What this task involves> The entries below are to be given back exactly, with images excluded.

Entries supplied>

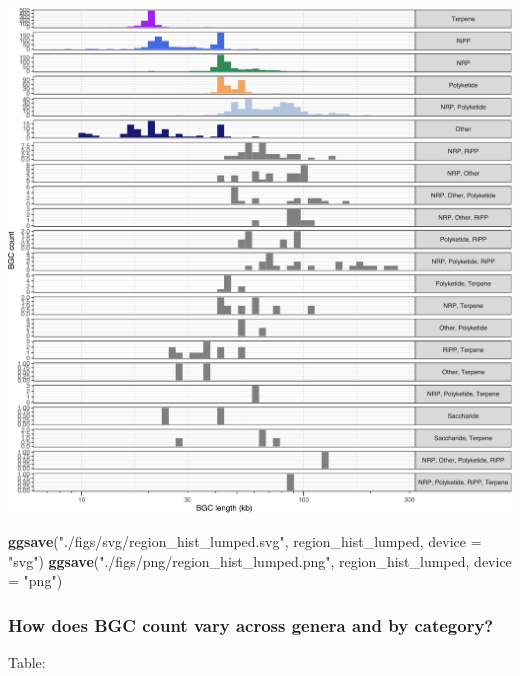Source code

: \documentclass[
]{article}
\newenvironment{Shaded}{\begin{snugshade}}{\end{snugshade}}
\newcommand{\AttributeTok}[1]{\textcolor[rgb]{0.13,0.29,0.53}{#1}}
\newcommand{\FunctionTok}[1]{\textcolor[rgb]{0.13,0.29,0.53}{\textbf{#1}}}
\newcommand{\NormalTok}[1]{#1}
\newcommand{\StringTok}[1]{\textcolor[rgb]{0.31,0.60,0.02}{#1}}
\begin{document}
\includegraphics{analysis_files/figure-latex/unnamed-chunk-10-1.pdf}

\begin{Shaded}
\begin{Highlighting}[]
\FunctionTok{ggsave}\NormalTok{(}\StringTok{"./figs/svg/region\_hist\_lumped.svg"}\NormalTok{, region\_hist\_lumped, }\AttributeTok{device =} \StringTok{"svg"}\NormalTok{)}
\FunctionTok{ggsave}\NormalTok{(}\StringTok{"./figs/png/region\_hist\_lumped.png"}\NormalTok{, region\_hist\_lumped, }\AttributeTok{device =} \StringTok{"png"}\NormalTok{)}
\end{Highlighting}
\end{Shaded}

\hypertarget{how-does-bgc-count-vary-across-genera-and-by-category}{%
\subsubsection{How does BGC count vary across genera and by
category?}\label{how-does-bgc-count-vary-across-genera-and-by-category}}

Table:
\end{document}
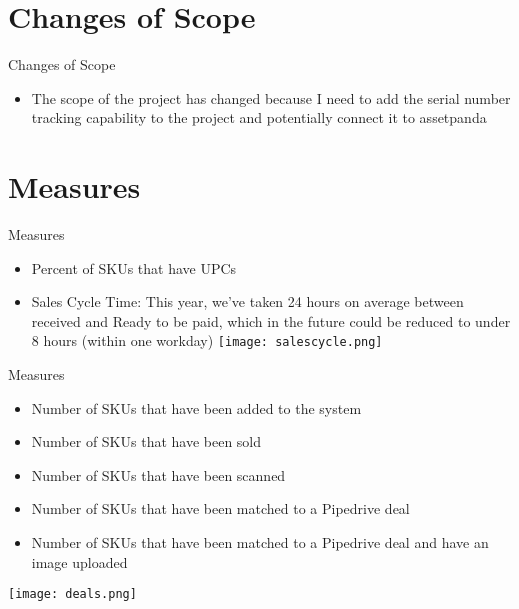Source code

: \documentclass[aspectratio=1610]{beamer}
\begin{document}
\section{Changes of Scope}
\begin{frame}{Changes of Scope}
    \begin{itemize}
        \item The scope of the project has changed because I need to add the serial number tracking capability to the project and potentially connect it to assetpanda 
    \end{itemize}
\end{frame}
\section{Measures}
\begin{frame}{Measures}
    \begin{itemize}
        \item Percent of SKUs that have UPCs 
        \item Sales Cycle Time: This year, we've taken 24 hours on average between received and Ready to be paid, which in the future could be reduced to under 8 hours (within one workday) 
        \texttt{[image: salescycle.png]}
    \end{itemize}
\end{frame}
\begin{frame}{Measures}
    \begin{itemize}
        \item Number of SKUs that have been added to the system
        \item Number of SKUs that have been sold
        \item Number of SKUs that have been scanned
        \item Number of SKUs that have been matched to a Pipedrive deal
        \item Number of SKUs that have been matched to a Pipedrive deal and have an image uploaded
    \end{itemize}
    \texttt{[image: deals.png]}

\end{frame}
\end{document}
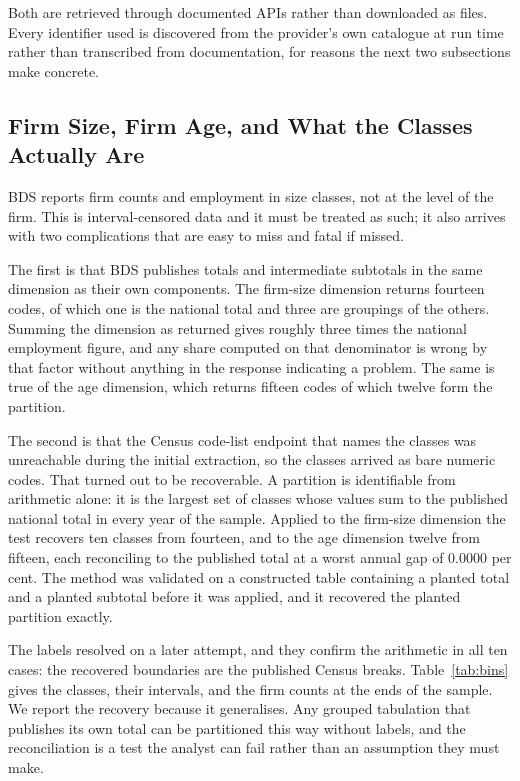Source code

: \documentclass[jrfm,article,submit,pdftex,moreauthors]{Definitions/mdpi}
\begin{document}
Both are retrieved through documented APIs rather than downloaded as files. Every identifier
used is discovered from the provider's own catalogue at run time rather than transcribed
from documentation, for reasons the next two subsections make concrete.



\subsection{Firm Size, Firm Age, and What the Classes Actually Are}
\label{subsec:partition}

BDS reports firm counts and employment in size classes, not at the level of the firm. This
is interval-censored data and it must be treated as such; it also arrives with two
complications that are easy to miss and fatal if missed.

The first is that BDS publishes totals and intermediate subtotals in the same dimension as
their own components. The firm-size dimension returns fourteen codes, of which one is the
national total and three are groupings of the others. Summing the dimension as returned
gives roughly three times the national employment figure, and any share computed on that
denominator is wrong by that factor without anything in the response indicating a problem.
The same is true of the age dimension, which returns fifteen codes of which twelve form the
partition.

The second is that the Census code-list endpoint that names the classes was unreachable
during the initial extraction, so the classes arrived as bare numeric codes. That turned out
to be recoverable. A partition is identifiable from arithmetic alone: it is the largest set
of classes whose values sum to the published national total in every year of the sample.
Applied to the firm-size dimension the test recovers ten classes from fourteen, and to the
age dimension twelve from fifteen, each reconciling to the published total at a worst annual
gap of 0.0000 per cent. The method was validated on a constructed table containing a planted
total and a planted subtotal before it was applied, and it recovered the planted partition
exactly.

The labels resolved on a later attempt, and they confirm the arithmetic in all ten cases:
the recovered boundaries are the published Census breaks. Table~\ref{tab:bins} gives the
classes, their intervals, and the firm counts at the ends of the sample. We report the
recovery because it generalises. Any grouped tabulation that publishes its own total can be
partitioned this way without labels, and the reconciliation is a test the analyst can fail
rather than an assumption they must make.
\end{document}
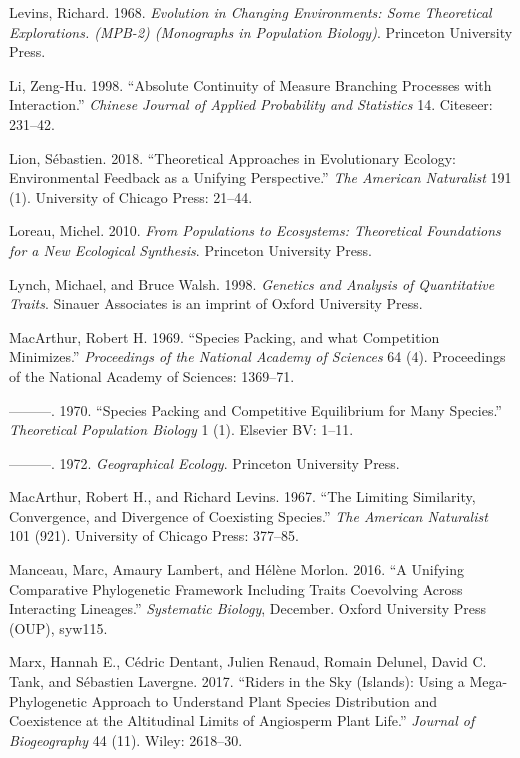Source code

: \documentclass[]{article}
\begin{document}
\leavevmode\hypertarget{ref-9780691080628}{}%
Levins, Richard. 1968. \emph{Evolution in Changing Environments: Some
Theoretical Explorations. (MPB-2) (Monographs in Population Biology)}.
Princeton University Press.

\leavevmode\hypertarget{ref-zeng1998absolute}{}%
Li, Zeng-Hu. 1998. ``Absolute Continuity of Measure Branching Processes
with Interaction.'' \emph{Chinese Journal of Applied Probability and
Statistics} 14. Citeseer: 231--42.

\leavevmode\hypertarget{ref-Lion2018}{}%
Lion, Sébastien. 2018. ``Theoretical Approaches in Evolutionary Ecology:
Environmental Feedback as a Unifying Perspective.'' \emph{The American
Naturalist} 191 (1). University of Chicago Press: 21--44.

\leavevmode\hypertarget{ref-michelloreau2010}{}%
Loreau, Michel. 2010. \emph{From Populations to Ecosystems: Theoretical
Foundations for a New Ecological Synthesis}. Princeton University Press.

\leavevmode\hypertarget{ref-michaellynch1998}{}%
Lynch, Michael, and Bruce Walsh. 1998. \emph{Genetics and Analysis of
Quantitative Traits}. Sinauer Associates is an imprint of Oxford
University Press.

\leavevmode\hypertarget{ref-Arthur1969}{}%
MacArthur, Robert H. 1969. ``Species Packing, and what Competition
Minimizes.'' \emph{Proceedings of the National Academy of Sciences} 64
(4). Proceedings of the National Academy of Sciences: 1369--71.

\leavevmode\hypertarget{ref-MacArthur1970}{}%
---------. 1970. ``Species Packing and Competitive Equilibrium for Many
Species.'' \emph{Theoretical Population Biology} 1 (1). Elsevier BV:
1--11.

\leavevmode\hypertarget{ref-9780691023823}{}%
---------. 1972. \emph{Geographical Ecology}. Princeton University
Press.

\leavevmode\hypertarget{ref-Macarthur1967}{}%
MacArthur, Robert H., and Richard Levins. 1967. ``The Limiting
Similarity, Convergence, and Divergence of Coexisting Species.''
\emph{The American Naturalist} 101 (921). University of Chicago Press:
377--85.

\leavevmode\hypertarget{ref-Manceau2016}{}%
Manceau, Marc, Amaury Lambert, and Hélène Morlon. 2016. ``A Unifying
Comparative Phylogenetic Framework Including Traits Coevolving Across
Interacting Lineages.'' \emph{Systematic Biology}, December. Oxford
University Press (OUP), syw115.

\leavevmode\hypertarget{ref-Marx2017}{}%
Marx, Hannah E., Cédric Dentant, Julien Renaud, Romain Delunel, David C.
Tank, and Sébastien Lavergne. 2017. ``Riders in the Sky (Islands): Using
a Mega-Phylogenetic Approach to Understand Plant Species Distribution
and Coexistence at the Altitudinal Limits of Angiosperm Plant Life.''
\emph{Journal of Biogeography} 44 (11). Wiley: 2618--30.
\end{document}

The answer>
Source code

: \documentclass[
]{article}
\newenvironment{Shaded}{\begin{snugshade}}{\end{snugshade}}
\newcommand{\AttributeTok}[1]{\textcolor[rgb]{0.13,0.29,0.53}{#1}}
\newcommand{\FunctionTok}[1]{\textcolor[rgb]{0.13,0.29,0.53}{\textbf{#1}}}
\newcommand{\NormalTok}[1]{#1}
\newcommand{\StringTok}[1]{\textcolor[rgb]{0.31,0.60,0.02}{#1}}
\begin{document}
\includegraphics{analysis_files/figure-latex/unnamed-chunk-10-1.pdf}

\begin{Shaded}
\begin{Highlighting}[]
\FunctionTok{ggsave}\NormalTok{(}\StringTok{"./figs/svg/region\_hist\_lumped.svg"}\NormalTok{, region\_hist\_lumped, }\AttributeTok{device =} \StringTok{"svg"}\NormalTok{)}
\FunctionTok{ggsave}\NormalTok{(}\StringTok{"./figs/png/region\_hist\_lumped.png"}\NormalTok{, region\_hist\_lumped, }\AttributeTok{device =} \StringTok{"png"}\NormalTok{)}
\end{Highlighting}
\end{Shaded}

\hypertarget{how-does-bgc-count-vary-across-genera-and-by-category}{%
\subsubsection{How does BGC count vary across genera and by
category?}\label{how-does-bgc-count-vary-across-genera-and-by-category}}

Table:
\end{document}
Source code

: \documentclass[aspectratio=1610]{beamer}
\begin{document}
\section{Changes of Scope}
\begin{frame}{Changes of Scope}
    \begin{itemize}
        \item The scope of the project has changed because I need to add the serial number tracking capability to the project and potentially connect it to assetpanda 
    \end{itemize}
\end{frame}
\section{Measures}
\begin{frame}{Measures}
    \begin{itemize}
        \item Percent of SKUs that have UPCs 
        \item Sales Cycle Time: This year, we've taken 24 hours on average between received and Ready to be paid, which in the future could be reduced to under 8 hours (within one workday) 
        \texttt{[image: salescycle.png]}
    \end{itemize}
\end{frame}
\begin{frame}{Measures}
    \begin{itemize}
        \item Number of SKUs that have been added to the system
        \item Number of SKUs that have been sold
        \item Number of SKUs that have been scanned
        \item Number of SKUs that have been matched to a Pipedrive deal
        \item Number of SKUs that have been matched to a Pipedrive deal and have an image uploaded
    \end{itemize}
    \texttt{[image: deals.png]}

\end{frame}
\end{document}
Source code

: \documentclass[jrfm,article,submit,pdftex,moreauthors]{Definitions/mdpi}
\begin{document}
Both are retrieved through documented APIs rather than downloaded as files. Every identifier
used is discovered from the provider's own catalogue at run time rather than transcribed
from documentation, for reasons the next two subsections make concrete.



\subsection{Firm Size, Firm Age, and What the Classes Actually Are}
\label{subsec:partition}

BDS reports firm counts and employment in size classes, not at the level of the firm. This
is interval-censored data and it must be treated as such; it also arrives with two
complications that are easy to miss and fatal if missed.

The first is that BDS publishes totals and intermediate subtotals in the same dimension as
their own components. The firm-size dimension returns fourteen codes, of which one is the
national total and three are groupings of the others. Summing the dimension as returned
gives roughly three times the national employment figure, and any share computed on that
denominator is wrong by that factor without anything in the response indicating a problem.
The same is true of the age dimension, which returns fifteen codes of which twelve form the
partition.

The second is that the Census code-list endpoint that names the classes was unreachable
during the initial extraction, so the classes arrived as bare numeric codes. That turned out
to be recoverable. A partition is identifiable from arithmetic alone: it is the largest set
of classes whose values sum to the published national total in every year of the sample.
Applied to the firm-size dimension the test recovers ten classes from fourteen, and to the
age dimension twelve from fifteen, each reconciling to the published total at a worst annual
gap of 0.0000 per cent. The method was validated on a constructed table containing a planted
total and a planted subtotal before it was applied, and it recovered the planted partition
exactly.

The labels resolved on a later attempt, and they confirm the arithmetic in all ten cases:
the recovered boundaries are the published Census breaks. Table~\ref{tab:bins} gives the
classes, their intervals, and the firm counts at the ends of the sample. We report the
recovery because it generalises. Any grouped tabulation that publishes its own total can be
partitioned this way without labels, and the reconciliation is a test the analyst can fail
rather than an assumption they must make.
\end{document}
Source code

: \documentclass[]{article}
\begin{document}
\leavevmode\hypertarget{ref-9780691080628}{}%
Levins, Richard. 1968. \emph{Evolution in Changing Environments: Some
Theoretical Explorations. (MPB-2) (Monographs in Population Biology)}.
Princeton University Press.

\leavevmode\hypertarget{ref-zeng1998absolute}{}%
Li, Zeng-Hu. 1998. ``Absolute Continuity of Measure Branching Processes
with Interaction.'' \emph{Chinese Journal of Applied Probability and
Statistics} 14. Citeseer: 231--42.

\leavevmode\hypertarget{ref-Lion2018}{}%
Lion, Sébastien. 2018. ``Theoretical Approaches in Evolutionary Ecology:
Environmental Feedback as a Unifying Perspective.'' \emph{The American
Naturalist} 191 (1). University of Chicago Press: 21--44.

\leavevmode\hypertarget{ref-michelloreau2010}{}%
Loreau, Michel. 2010. \emph{From Populations to Ecosystems: Theoretical
Foundations for a New Ecological Synthesis}. Princeton University Press.

\leavevmode\hypertarget{ref-michaellynch1998}{}%
Lynch, Michael, and Bruce Walsh. 1998. \emph{Genetics and Analysis of
Quantitative Traits}. Sinauer Associates is an imprint of Oxford
University Press.

\leavevmode\hypertarget{ref-Arthur1969}{}%
MacArthur, Robert H. 1969. ``Species Packing, and what Competition
Minimizes.'' \emph{Proceedings of the National Academy of Sciences} 64
(4). Proceedings of the National Academy of Sciences: 1369--71.

\leavevmode\hypertarget{ref-MacArthur1970}{}%
---------. 1970. ``Species Packing and Competitive Equilibrium for Many
Species.'' \emph{Theoretical Population Biology} 1 (1). Elsevier BV:
1--11.

\leavevmode\hypertarget{ref-9780691023823}{}%
---------. 1972. \emph{Geographical Ecology}. Princeton University
Press.

\leavevmode\hypertarget{ref-Macarthur1967}{}%
MacArthur, Robert H., and Richard Levins. 1967. ``The Limiting
Similarity, Convergence, and Divergence of Coexisting Species.''
\emph{The American Naturalist} 101 (921). University of Chicago Press:
377--85.

\leavevmode\hypertarget{ref-Manceau2016}{}%
Manceau, Marc, Amaury Lambert, and Hélène Morlon. 2016. ``A Unifying
Comparative Phylogenetic Framework Including Traits Coevolving Across
Interacting Lineages.'' \emph{Systematic Biology}, December. Oxford
University Press (OUP), syw115.

\leavevmode\hypertarget{ref-Marx2017}{}%
Marx, Hannah E., Cédric Dentant, Julien Renaud, Romain Delunel, David C.
Tank, and Sébastien Lavergne. 2017. ``Riders in the Sky (Islands): Using
a Mega-Phylogenetic Approach to Understand Plant Species Distribution
and Coexistence at the Altitudinal Limits of Angiosperm Plant Life.''
\emph{Journal of Biogeography} 44 (11). Wiley: 2618--30.
\end{document}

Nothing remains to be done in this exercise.